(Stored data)
┌────────

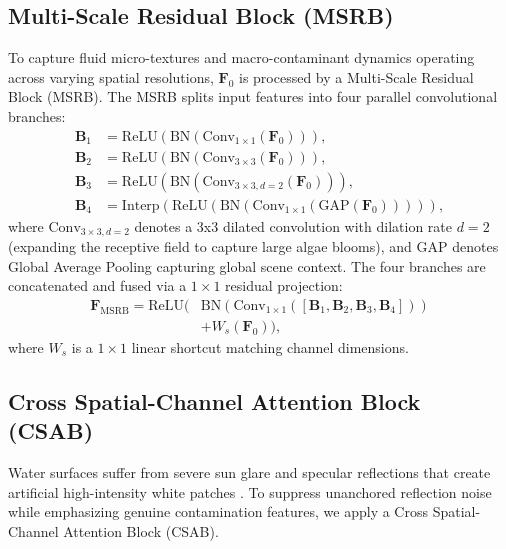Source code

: \documentclass[journal]{IEEEtran}
\begin{document}
\subsection{Multi-Scale Residual Block (MSRB)}
To capture fluid micro-textures and macro-contaminant dynamics operating across varying spatial resolutions, $\mathbf{F}_0$ is processed by a Multi-Scale Residual Block (MSRB). The MSRB splits input features into four parallel convolutional branches:
\begin{align}
\mathbf{B}_1 &= \text{ReLU}(\text{BN}(\text{Conv}_{1 \times 1}(\mathbf{F}_0))), \\
\mathbf{B}_2 &= \text{ReLU}(\text{BN}(\text{Conv}_{3 \times 3}(\mathbf{F}_0))), \\
\mathbf{B}_3 &= \text{ReLU}(\text{BN}(\text{Conv}_{3 \times 3, d=2}(\mathbf{F}_0))), \\
\mathbf{B}_4 &= \text{Interp}(\text{ReLU}(\text{BN}(\text{Conv}_{1 \times 1}(\text{GAP}(\mathbf{F}_0))))),
\end{align}
where $\text{Conv}_{3 \times 3, d=2}$ denotes a 3x3 dilated convolution with dilation rate $d=2$ (expanding the receptive field to capture large algae blooms), and $\text{GAP}$ denotes Global Average Pooling capturing global scene context. The four branches are concatenated and fused via a $1 \times 1$ residual projection:
\begin{equation}
\begin{aligned}
\mathbf{F}_{\text{MSRB}} = \text{ReLU}\big( &\text{BN}(\text{Conv}_{1 \times 1}([\mathbf{B}_1, \mathbf{B}_2, \mathbf{B}_3, \mathbf{B}_4])) \\
&+ W_s(\mathbf{F}_0) \big),
\end{aligned}
\label{eq:msrb_fuse}
\end{equation}
where $W_s$ is a $1 \times 1$ linear shortcut matching channel dimensions.

\subsection{Cross Spatial-Channel Attention Block (CSAB)}
Water surfaces suffer from severe sun glare and specular reflections that create artificial high-intensity white patches \cite{cbam_woo_2018}. To suppress unanchored reflection noise while emphasizing genuine contamination features, we apply a Cross Spatial-Channel Attention Block (CSAB).
\end{document}
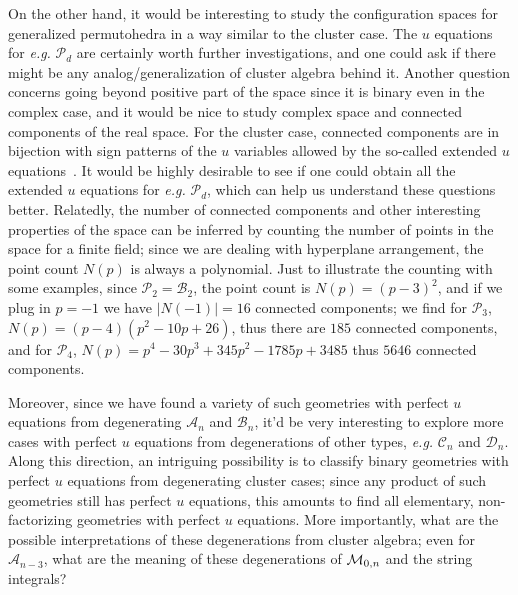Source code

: \documentclass[hidelinks,12pt]{article}
\begin{document}
On the other hand, it would be interesting to study the configuration spaces for generalized permutohedra in a way similar to the cluster case. The $u$ equations for {\it e.g.} ${\mathscr P}_d$ are certainly worth further investigations, and one could ask if there might be any analog/generalization of cluster algebra behind it. Another question concerns going beyond positive part of the space since it is binary even in the complex case, and it would be nice to study complex space and connected components of the real space. For the cluster case, connected components are in bijection with sign patterns of the $u$ variables allowed by the so-called extended $u$ equations~\cite{Arkani-Hamed:2019plo}. It would be highly desirable to see if one could obtain all the extended $u$ equations for {\it e.g.} ${\mathscr P}_d$, which can help us understand these questions better. Relatedly, the number of connected components and other interesting properties of the space can be inferred by counting the number of points in the space for a finite field; since we are dealing with hyperplane arrangement, the point count $N(p)$ is always a polynomial. Just to illustrate the counting with some examples, since ${\mathscr P}_2={\mathscr B}_2$, the point count is $N(p)=(p-3)^2$, and if we plug in $p=-1$ we have $|N(-1)|=16$ connected components; we find for ${\mathscr P}_3$, $N(p)=(p-4)(p^2-10p+26)$, thus there are $185$ connected components, and for ${\mathscr P}_4$, $N(p)=p^4- 30 p^3+ 345 p^2- 1785 p+3485$ thus $5646$ connected components. 

Moreover, since we have found a variety of such geometries with perfect $u$ equations from degenerating ${\mathscr A}_n$ and ${\mathscr B}_n$, it'd be very interesting to explore more cases with perfect $u$ equations from degenerations of other types, {\it e.g.} ${\mathscr C_n}$ and ${\mathscr D_n}$. Along this direction, an intriguing possibility is to classify binary geometries with perfect $u$ equations from degenerating cluster cases; since any product of such geometries still has perfect $u$ equations, this amounts to find all elementary, non-factorizing geometries with perfect $u$ equations. More importantly,  what are the possible interpretations of these degenerations from cluster algebra; even for ${\mathscr A}_{n-3}$, what are the meaning of these degenerations of ${\cal M}_{0,n}$ and the string integrals?
\end{document}
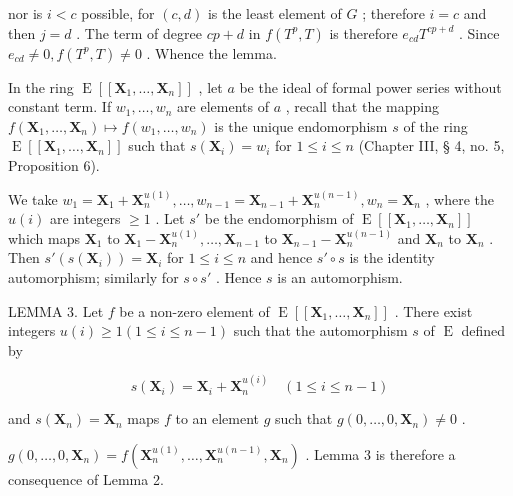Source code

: nor is \(i < c\) possible, for \((c, d)\) is the least element of \(G\) ; therefore \(i = c\) and then \(j = d\) . The term of degree \(cp + d\) in \(f(T^p, T)\) is therefore \(e_{cd}T^{cp + d}\) . Since \(e_{cd} \neq 0, f(T^p, T) \neq 0\) . Whence the lemma.

In the ring \(\operatorname{E}[[\mathbf{X}_1, \ldots, \mathbf{X}_n]]\) , let \(a\) be the ideal of formal power series without constant term. If \(w_1, \ldots, w_n\) are elements of \(a\) , recall that the mapping \(f(\mathbf{X}_1, \ldots, \mathbf{X}_n) \mapsto f(w_1, \ldots, w_n)\) is the unique endomorphism \(s\) of the ring \(\operatorname{E}[[\mathbf{X}_1, \ldots, \mathbf{X}_n]]\) such that \(s(\mathbf{X}_i) = w_i\) for \(1 \leqslant i \leqslant n\) (Chapter III, § 4, no. 5, Proposition 6).

We take \(w_1 = \mathbf{X}_1 + \mathbf{X}_n^{u(1)}, \ldots, w_{n-1} = \mathbf{X}_{n-1} + \mathbf{X}_n^{u(n-1)}, w_n = \mathbf{X}_n\) , where the \(u(i)\) are integers \(\geqslant 1\) . Let \(s'\) be the endomorphism of \(\operatorname{E}[[\mathbf{X}_1, \ldots, \mathbf{X}_n]]\) which maps \(\mathbf{X}_1\) to \(\mathbf{X}_1 - \mathbf{X}_n^{u(1)}, \ldots, \mathbf{X}_{n-1}\) to \(\mathbf{X}_{n-1} - \mathbf{X}_n^{u(n-1)}\) and \(\mathbf{X}_n\) to \(\mathbf{X}_n\) . Then \(s'(s(\mathbf{X}_i)) = \mathbf{X}_i\) for \(1 \leqslant i \leqslant n\) and hence \(s' \circ s\) is the identity automorphism; similarly for \(s \circ s'\) . Hence \(s\) is an automorphism.

LEMMA 3. Let \(f\) be a non-zero element of \(\operatorname{E}[[\mathbf{X}_1, \ldots, \mathbf{X}_n]]\) . There exist integers \(u(i) \geqslant 1 (1 \leqslant i \leqslant n - 1)\) such that the automorphism \(s\) of \(\operatorname{E}\) defined by

\[
s (\mathbf {X} _ {i}) = \mathbf {X} _ {i} + \mathbf {X} _ {n} ^ {u (i)} \quad (1 \leqslant i \leqslant n - 1)
\]

and \(s(\mathbf{X}_n) = \mathbf{X}_n\) maps \(f\) to an element \(g\) such that \(g(0, \ldots, 0, \mathbf{X}_n) \neq 0\) .

\(g(0,\ldots,0,\mathbf{X}_n) = f(\mathbf{X}_n^{u(1)},\ldots ,\mathbf{X}_n^{u(n - 1)},\mathbf{X}_n)\) . Lemma 3 is therefore a consequence of Lemma 2.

└────────

* _Task prompt_
Pull every line containing the string "such" out of the data above and copy it.

* _Reply to the task_
Moreover, since we have found a variety of such geometries with perfect $u$ equations from degenerating ${\mathscr A}_n$ and ${\mathscr B}_n$, it'd be very interesting to explore more cases with perfect $u$ equations from degenerations of other types, {\it e.g.} ${\mathscr C_n}$ and ${\mathscr D_n}$. Along this direction, an intriguing possibility is to classify binary geometries with perfect $u$ equations from degenerating cluster cases; since any product of such geometries still has perfect $u$ equations, this amounts to find all elementary, non-factorizing geometries with perfect $u$ equations. More importantly,  what are the possible interpretations of these degenerations from cluster algebra; even for ${\mathscr A}_{n-3}$, what are the meaning of these degenerations of ${\cal M}_{0,n}$ and the string integrals?
In the ring \(\operatorname{E}[[\mathbf{X}_1, \ldots, \mathbf{X}_n]]\) , let \(a\) be the ideal of formal power series without constant term. If \(w_1, \ldots, w_n\) are elements of \(a\) , recall that the mapping \(f(\mathbf{X}_1, \ldots, \mathbf{X}_n) \mapsto f(w_1, \ldots, w_n)\) is the unique endomorphism \(s\) of the ring \(\operatorname{E}[[\mathbf{X}_1, \ldots, \mathbf{X}_n]]\) such that \(s(\mathbf{X}_i) = w_i\) for \(1 \leqslant i \leqslant n\) (Chapter III, § 4, no. 5, Proposition 6).
LEMMA 3. Let \(f\) be a non-zero element of \(\operatorname{E}[[\mathbf{X}_1, \ldots, \mathbf{X}_n]]\) . There exist integers \(u(i) \geqslant 1 (1 \leqslant i \leqslant n - 1)\) such that the automorphism \(s\) of \(\operatorname{E}\) defined by
and \(s(\mathbf{X}_n) = \mathbf{X}_n\) maps \(f\) to an element \(g\) such that \(g(0, \ldots, 0, \mathbf{X}_n) \neq 0\) .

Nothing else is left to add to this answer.